▸ **WHAT IS BEING ASKED**:
Whenever a line below mentions the word "text", that line should be copied.

════════════════════

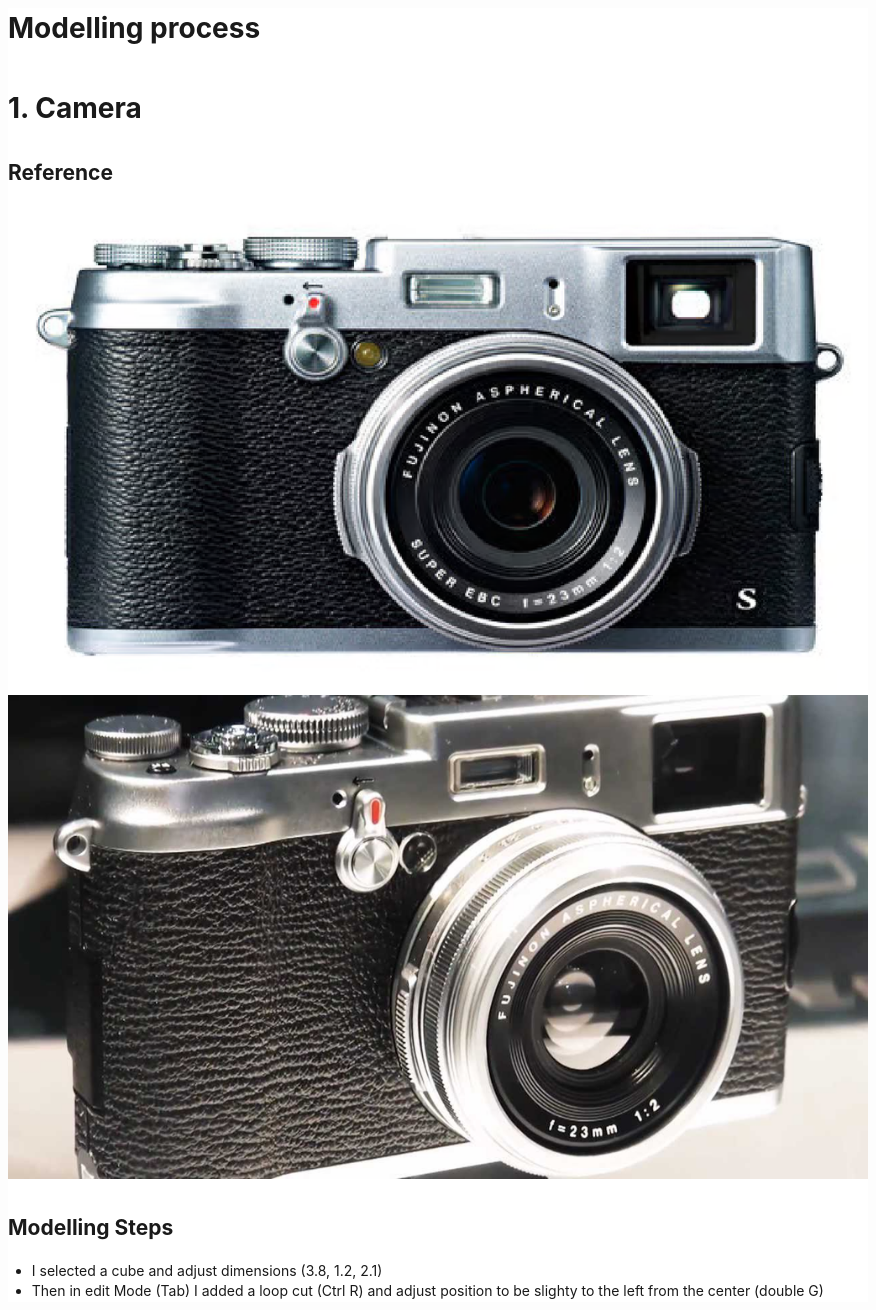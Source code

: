 # Modelling process
# 1. Camera
## Reference
![alt text](image-2.png)
![alt text](image-3.png)
## Modelling Steps
- I selected a cube and adjust dimensions (3.8, 1.2, 2.1)
- Then in edit Mode (Tab) I added a loop cut (Ctrl R) and adjust position to be slighty to the left from the center (double G)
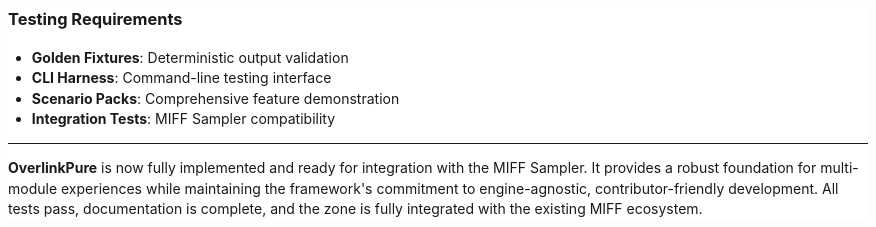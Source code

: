 ### Testing Requirements
- **Golden Fixtures**: Deterministic output validation
- **CLI Harness**: Command-line testing interface
- **Scenario Packs**: Comprehensive feature demonstration
- **Integration Tests**: MIFF Sampler compatibility

---

**OverlinkPure** is now fully implemented and ready for integration with the MIFF Sampler. It provides a robust foundation for multi-module experiences while maintaining the framework's commitment to engine-agnostic, contributor-friendly development. All tests pass, documentation is complete, and the zone is fully integrated with the existing MIFF ecosystem.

════════════════════

▸ **ANSWER BOX**:
![alt text](image-2.png)
![alt text](image-3.png)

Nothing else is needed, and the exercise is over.